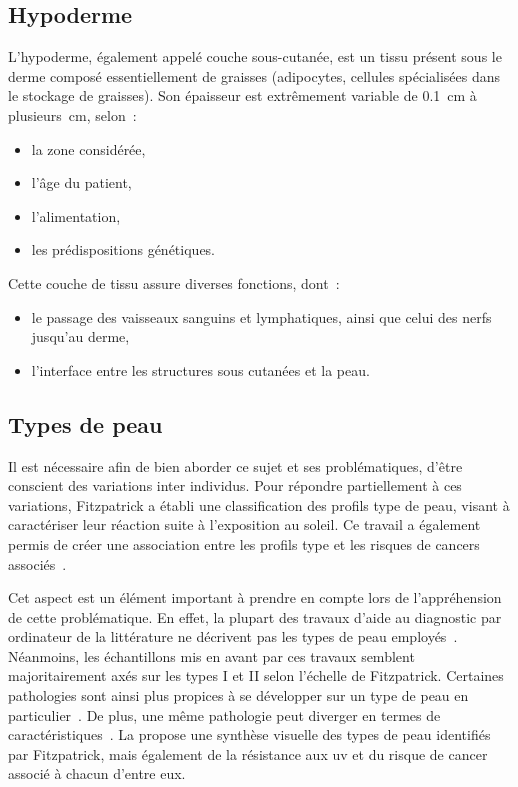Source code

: \addtocounter{footnote}{1}
\clearpage

\subsection{Hypoderme}
L’hypoderme, également appelé couche sous-cutanée, est un tissu présent sous le derme composé essentiellement de graisses (adipocytes, cellules spécialisées dans le stockage de graisses). Son épaisseur est extrêmement variable de \SI{0,1}{\centi\metre} à \SI[parse-numbers = false]{plusieurs}{\centi\metre}, selon~:
\begin{itemize}
    \item la zone considérée,
    \item l’âge du patient,
    \item l’alimentation,
    \item les prédispositions génétiques.
\end{itemize}\par

Cette couche de tissu assure diverses fonctions, dont~:
\begin{itemize}
    \item le passage des vaisseaux sanguins et lymphatiques, ainsi que celui des nerfs jusqu’au derme,
    \item l’interface entre les structures sous cutanées et la peau.
\end{itemize}\par

\subsection{Types de peau}
Il est nécessaire afin de bien aborder ce sujet et ses problématiques, d’être conscient des variations inter individus. Pour répondre partiellement à ces variations, Fitzpatrick a établi une classification des profils type de peau, visant à caractériser leur réaction suite à l’exposition au soleil. Ce travail a également permis de créer une association entre les profils type et les risques de cancers associés~\cite{Fitzpatrick1988}.\par

Cet aspect est un élément important à prendre en compte lors de l'appréhension de cette problématique. En effet, la plupart des travaux d'aide au diagnostic par ordinateur de la littérature ne décrivent pas les types de peau employés~\cite{Celebi2007,Wiltgen2008,Koller2010}. Néanmoins, les échantillons mis en avant par ces travaux semblent majoritairement axés sur les types I et II selon l'échelle de Fitzpatrick. Certaines pathologies sont ainsi plus propices à se développer sur un type de peau en particulier~\cite{Narayanan2010}. De plus, une même pathologie peut diverger en termes de caractéristiques~\cite{Tuma2015}. La  propose une synthèse visuelle des types de peau identifiés par Fitzpatrick, mais également de la résistance aux \gls{uv} et du risque de cancer associé à chacun d'entre eux.\par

=====

EXERCISE. Whenever a line in the records contains the word "subsection", copy that line.

EXERCISE OUTPUT.
\subsection{Hypoderme}
\subsection{Types de peau}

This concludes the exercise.